WORK ITEM:
Among the lines of the records, find all that carry the word "with" and copy them.

┌────────

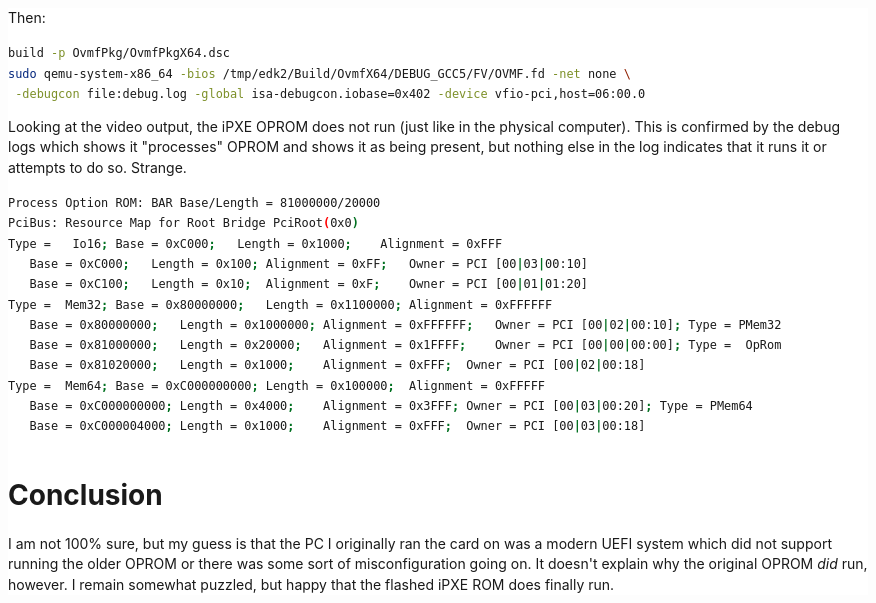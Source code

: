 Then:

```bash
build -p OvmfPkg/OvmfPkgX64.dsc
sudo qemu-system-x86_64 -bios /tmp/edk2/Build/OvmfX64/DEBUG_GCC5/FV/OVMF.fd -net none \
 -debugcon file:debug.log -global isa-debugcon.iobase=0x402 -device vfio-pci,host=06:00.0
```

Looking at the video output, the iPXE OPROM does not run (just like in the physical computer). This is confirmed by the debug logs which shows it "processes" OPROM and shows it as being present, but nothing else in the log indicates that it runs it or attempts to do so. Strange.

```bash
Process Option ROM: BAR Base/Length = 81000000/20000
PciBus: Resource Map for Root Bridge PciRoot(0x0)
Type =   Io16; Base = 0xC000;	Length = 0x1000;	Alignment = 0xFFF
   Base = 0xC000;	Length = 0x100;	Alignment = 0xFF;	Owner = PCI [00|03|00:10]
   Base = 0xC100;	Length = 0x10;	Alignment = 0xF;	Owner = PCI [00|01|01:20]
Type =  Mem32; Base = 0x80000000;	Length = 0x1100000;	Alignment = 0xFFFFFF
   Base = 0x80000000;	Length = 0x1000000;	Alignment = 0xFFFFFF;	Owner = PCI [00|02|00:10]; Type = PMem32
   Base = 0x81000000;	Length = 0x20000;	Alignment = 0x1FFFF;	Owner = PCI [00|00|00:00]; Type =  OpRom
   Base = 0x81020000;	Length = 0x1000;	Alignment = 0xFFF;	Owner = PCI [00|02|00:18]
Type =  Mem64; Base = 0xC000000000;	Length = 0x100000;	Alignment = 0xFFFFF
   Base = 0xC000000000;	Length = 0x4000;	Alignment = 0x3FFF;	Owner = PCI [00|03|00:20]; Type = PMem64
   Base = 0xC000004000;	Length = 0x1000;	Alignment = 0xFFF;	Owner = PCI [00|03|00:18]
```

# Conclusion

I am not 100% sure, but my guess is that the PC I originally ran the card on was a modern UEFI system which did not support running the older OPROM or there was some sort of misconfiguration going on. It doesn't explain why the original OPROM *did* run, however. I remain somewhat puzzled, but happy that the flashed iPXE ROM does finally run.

└────────
┌────────

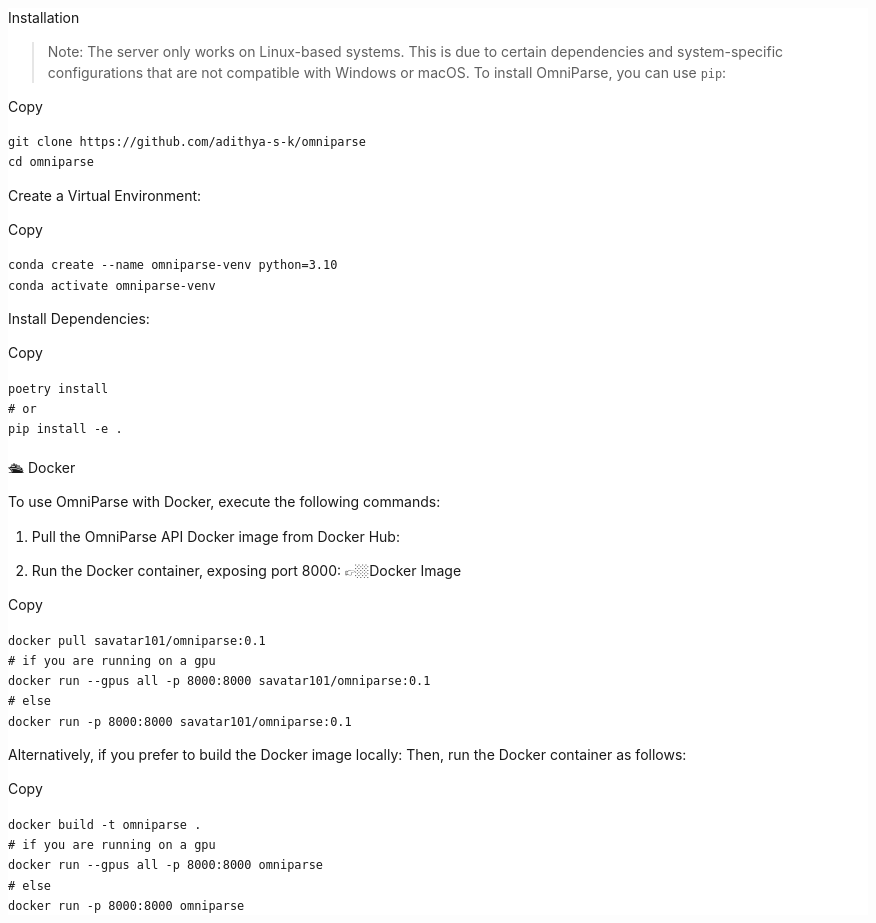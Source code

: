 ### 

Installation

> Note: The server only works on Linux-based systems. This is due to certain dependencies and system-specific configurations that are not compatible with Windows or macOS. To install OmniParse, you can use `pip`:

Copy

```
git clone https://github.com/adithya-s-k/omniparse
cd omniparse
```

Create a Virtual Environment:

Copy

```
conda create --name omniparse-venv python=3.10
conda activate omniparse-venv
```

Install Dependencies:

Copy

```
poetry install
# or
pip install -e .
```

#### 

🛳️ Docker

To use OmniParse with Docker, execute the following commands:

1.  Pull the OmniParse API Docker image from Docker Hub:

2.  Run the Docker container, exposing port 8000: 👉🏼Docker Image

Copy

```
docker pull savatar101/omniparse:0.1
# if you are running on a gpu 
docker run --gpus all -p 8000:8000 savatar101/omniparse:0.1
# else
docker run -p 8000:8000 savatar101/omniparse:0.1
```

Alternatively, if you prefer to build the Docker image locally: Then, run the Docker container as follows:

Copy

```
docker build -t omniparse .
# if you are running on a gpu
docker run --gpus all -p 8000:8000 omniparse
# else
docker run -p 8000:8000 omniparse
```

└────────

EXERCISE RESPONSE:
> Note: The server only works on Linux-based systems. This is due to certain dependencies and system-specific configurations that are not compatible with Windows or macOS. To install OmniParse, you can use `pip`:
To use OmniParse with Docker, execute the following commands:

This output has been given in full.